Apela à solidariedade, a bondade, a compreensão e à carteira, quer dos seus leitores, quer de contactos avulsos que vai intimando. O sonho cerceado de continuar o seu percurso académico e o seu desejo de ser publicada, fazem-na esquecer que usa, por distracção ou por cansaço – evidentemente – um corrector ortográfico que foi agente do KGB e que continua predisposto a destruir a ortografia portuguesa e que Londres, local que escolheu para fugir à miséria dos que lhe recusaram a tão urgente bolsa de estudo, não está propriamente uma coisita barata.
A festarola começa.
Multiplicam-se os incêndios nas redes sociais, as palmas e os incentivos, replicam-se posts, publicam-se apelos no facebook. Há exortações e hinos pelo ar que reconhecem o mérito de quem sofre tragédias que ninguém compreende a não ser vivendo, há o sonho que não se pode perder, a luta que se deve travar, a vitória dos perseverantes, há a acesa condenação de quem se atreve a duvidar de tão elevada e gloriosa atitude. Há mesmo quem lhe dê conselhos de carácter literário, não querendo perceber que jamais a pequena leu um livro. Há que arrancar a vítima das garras da má sorte. Há que vestir a farda dos bombeiros.
Há um festival de bandeiras, uma quermesse da tupperware.
Descobre-se por fim que a angélica heroína é uma vigaristazita que montou há três anos um esquemazito foleiro de angariação de fundos à pala dos agentes da passiva. Vai criando e apagando blogs com lamentos diferentes, mas objectivos iguais. Já teve pé boto, os pais entrevados, já esteve doente, já foi preterida por não ser bonita, já foi marginalizada e sofreu sevícias e tudo o que mais se quiser, porque foi de tudo, desde que este tudo permitisse seleccionar por fotografia as tralhas da solidariedade.
Esta predisposição para se ser vigarizado através deste esquema, primário, tosco e mais do que evidente, é mais comum do que se pode pensar e tem raiz, não na credulidade, na falta de juízo ou na cegueira selectiva dos que nele tombam, mas nas suas vaidadezinhas e no irresistível apelo do brilho das montras deste simulacro de solidariedade feita de distância e de facilidade.
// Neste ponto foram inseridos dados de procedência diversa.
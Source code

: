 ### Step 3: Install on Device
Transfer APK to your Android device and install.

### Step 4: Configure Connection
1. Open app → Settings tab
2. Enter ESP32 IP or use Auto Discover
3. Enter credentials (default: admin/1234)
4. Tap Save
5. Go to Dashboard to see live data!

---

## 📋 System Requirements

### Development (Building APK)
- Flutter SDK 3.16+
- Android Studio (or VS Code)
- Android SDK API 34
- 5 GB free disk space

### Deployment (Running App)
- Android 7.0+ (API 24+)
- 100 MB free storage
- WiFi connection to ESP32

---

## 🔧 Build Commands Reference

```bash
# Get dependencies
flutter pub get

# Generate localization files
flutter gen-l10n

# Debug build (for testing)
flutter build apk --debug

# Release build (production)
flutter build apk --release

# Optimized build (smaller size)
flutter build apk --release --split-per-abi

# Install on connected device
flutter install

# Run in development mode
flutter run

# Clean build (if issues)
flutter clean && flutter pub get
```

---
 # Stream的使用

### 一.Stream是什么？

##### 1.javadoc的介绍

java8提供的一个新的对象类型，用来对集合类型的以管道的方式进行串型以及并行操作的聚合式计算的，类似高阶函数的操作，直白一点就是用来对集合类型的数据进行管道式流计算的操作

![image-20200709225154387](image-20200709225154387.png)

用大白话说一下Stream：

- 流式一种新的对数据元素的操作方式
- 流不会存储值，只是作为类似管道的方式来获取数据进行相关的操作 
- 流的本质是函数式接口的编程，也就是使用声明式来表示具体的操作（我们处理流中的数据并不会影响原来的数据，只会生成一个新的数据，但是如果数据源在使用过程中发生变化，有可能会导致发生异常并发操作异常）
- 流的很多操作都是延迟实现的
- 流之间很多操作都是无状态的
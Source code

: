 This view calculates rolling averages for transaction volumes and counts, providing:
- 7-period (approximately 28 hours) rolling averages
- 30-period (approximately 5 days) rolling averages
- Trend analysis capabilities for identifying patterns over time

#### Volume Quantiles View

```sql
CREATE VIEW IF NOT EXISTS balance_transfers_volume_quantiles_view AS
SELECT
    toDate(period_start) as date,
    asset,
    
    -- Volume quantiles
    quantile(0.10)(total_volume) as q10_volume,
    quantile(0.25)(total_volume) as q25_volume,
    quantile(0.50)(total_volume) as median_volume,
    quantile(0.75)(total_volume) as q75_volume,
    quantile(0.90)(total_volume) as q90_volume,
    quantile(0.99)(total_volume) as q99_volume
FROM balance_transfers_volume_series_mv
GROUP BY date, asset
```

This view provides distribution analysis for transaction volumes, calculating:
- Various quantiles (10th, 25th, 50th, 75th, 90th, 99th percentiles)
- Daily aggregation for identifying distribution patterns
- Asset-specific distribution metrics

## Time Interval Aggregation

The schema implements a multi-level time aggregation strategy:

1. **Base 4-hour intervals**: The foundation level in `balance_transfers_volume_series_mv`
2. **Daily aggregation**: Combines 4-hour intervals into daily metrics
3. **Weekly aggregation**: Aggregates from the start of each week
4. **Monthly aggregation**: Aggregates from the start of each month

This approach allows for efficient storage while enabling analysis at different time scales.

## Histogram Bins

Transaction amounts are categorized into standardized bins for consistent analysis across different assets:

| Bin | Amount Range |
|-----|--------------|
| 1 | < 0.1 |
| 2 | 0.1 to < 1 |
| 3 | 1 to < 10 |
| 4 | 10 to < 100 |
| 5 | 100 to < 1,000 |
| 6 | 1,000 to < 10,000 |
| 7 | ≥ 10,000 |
É banal, perante a fotografia da menina pobre ou do rapazinho soterrado ou aterrado, trágica porque isso nos dizem de modo subliminar ou não, criar ondas de choque alapando o rabo gordo da indignação e da revolta no banquinho ou na poltrona onde se levantam imagens de grandes comoções.
A comoção não ergue bandeiras solidárias em nome do que está distante. A consciência de longínquas tragédias apenas desperta uma cómoda solidariedade, uma interdependência de poltrona que vai sussurrando ao ouvido a beleza de sermos tão bondosos. Ninguém se comove realmente com um comando na mão e o que está escrito na fotografia da tragédia é o desenho das lágrimas que se querem ver. Narram as histórias que se querem vistas, antes mesmo de as podermos visualizar. Embrulham-nos as comoções que se desejam sentir para de rabiosque alapado se despejem textos solidários repletos de incendiadas e escandalizadas bandeiras de papel.
A Comoção exige a nossa presença.
Exige as nossas mãos na lama, os nossos olhos na ferida e a alma trágica a sentir a nossa impotência e o desespero a tentar acreditar que não pertencemos ao lugar que dói, que presencialmente dói, e que dele queremos fugir em aflição, sabendo que é exactamente por o querermos recusar que percebemos que só a ele pertencemos.